According to the modern pharmacological research, the main component of Astragalus are amino acids, flavonoids, and trace elements, which cannot only improve cell tolerance to hypoxia, antioxidant capacity, and scavenging free radical but also dilate blood vessels, improve the blood supply of cardiac muscle, and reduce the viscosity of blood [22, 23]. It is also useful to resist tumor and improve immunity [24]. Earthworm, safflower, and chuanxiong can dilate the blood vessels, improve microcirculation and blood flow, inhibit platelet aggregation, and prevent thrombosis [25]. Ramulus cinnamomi and radix paeoniae alba are useful in dilating blood vessels and promoting and adjusting blood circulation [26]. Rhizoma curcumae is used for invigorating Qi to dissipate blood stasis and relieve pain [27]. All the herbs together can increase the function of warming Yang, flowing Qi, and activating blood circulation by benefiting vital energy and nourishing blood. All these above bring about dissipating blood stasis to dredge the collateral, detoxicating and resolving stagnation of pathogens and activating blood circulation to dissipate blood stasis. Thus, Guilongtongluofang has the function of activating blood circulation and repairing nerve injury, which leads to the prevention of peripheral neurotoxicity.

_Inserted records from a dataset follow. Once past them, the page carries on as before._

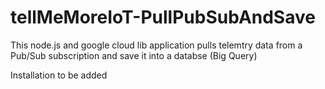 # tellMeMoreIoT-PullPubSubAndSave
This node.js and google cloud lib application pulls telemtry data from a Pub/Sub subscription and save it into a databse (Big Query)

Installation
to be added
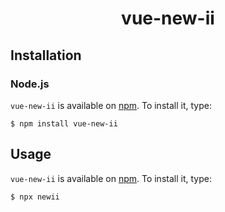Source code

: <h1 align=center>
 
  vue-new-ii
</h1>


## Installation

### Node.js

`vue-new-ii` is available on [npm](http://npmjs.org). To install it, type:

    $ npm install vue-new-ii
 

## Usage

`vue-new-ii` is available on [npm](http://npmjs.org). To install it, type:

    $ npx newii
 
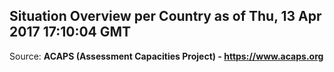 ## Situation Overview per Country as of Thu, 13 Apr 2017 17:10:04 GMT

Source: **ACAPS (Assessment Capacities Project) - https://www.acaps.org**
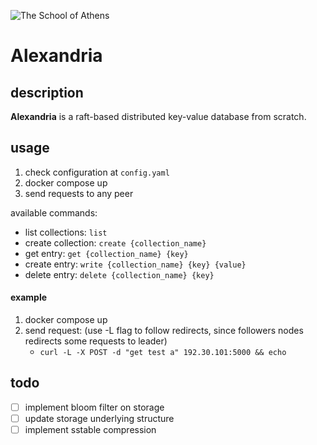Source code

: ![The School of Athens](https://gcdnb.pbrd.co/images/4CoyyLWfkAKa.png?o=1)

# Alexandria

## description

**Alexandria** is a raft-based distributed key-value database from scratch.

## usage

1. check configuration at `config.yaml`
2. docker compose up
3. send requests to any peer

available commands:
- list collections: `list`
- create collection: `create {collection_name}`
- get entry: `get {collection_name} {key}`
- create entry: `write {collection_name} {key} {value}`
- delete entry: `delete {collection_name} {key}`

#### example

1. docker compose up
2. send request: (use -L flag to follow redirects, since followers nodes redirects 
some requests to leader)
    - `curl -L -X POST -d "get test a" 192.30.101:5000 && echo`

## todo

- [ ] implement bloom filter on storage
- [ ] update storage underlying structure
- [ ] implement sstable compression
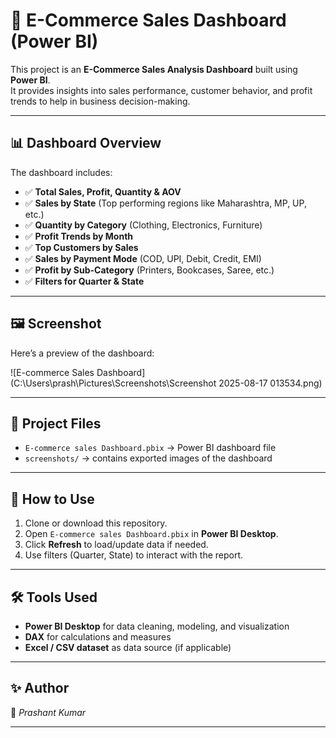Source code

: # 🛒 E-Commerce Sales Dashboard (Power BI)

This project is an **E-Commerce Sales Analysis Dashboard** built using **Power BI**.  
It provides insights into sales performance, customer behavior, and profit trends to help in business decision-making.

---

## 📊 Dashboard Overview

The dashboard includes:
- ✅ **Total Sales, Profit, Quantity & AOV**
- ✅ **Sales by State** (Top performing regions like Maharashtra, MP, UP, etc.)
- ✅ **Quantity by Category** (Clothing, Electronics, Furniture)
- ✅ **Profit Trends by Month**
- ✅ **Top Customers by Sales**
- ✅ **Sales by Payment Mode** (COD, UPI, Debit, Credit, EMI)
- ✅ **Profit by Sub-Category** (Printers, Bookcases, Saree, etc.)
- ✅ **Filters for Quarter & State**

---

## 🖼️ Screenshot

Here’s a preview of the dashboard:

![E-commerce Sales Dashboard](C:\Users\prash\Pictures\Screenshots\Screenshot 2025-08-17 013534.png)

---

## 📂 Project Files

- `E-commerce sales Dashboard.pbix` → Power BI dashboard file  
- `screenshots/` → contains exported images of the dashboard  

---

## 🚀 How to Use

1. Clone or download this repository.
2. Open `E-commerce sales Dashboard.pbix` in **Power BI Desktop**.
3. Click **Refresh** to load/update data if needed.
4. Use filters (Quarter, State) to interact with the report.

---

## 🛠️ Tools Used

- **Power BI Desktop** for data cleaning, modeling, and visualization  
- **DAX** for calculations and measures  
- **Excel / CSV dataset** as data source (if applicable)  

---

## ✨ Author

👤 *Prashant Kumar*  


---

There are some limitations in our study. First, all patients underwent follow-up office visits every two weeks until 2 months after the completion of treatment, and hence a long-term study is obviously needed to further confirm our results. Second, clinical findings were used as the endpoints in our study, whereas a hard clinical endpoint such as mortality should be used in a large sample of patients in a future study.

In summary, the application of FOLFOX4 treatment with Guilongtongluofang in advanced colorectal cancer cannot only reduce the incidence of neurotoxicity but also improve the quality of life in patients. It does not reduce the efficacy of the treatment or increase the toxicity of chemotherapy.

5. Conclusion

Guilongtongluofang can safely decrease the incidence of severe neurotoxicity induced by FOLFOX4 regimen, without reducing the efficacy of the treatment or increasing the side effects. Therefore, Guilongtongluofang is useful in preventing oxaliplatin-induced neurotoxicity in patients with colorectal cancer.

Conflict of Interests

There is no conflict of interests regarding the publication of this paper.

Acknowledgment

This study was supported by Grants from the National Natural Science Foundation of China (nos. 81172596, 81173427).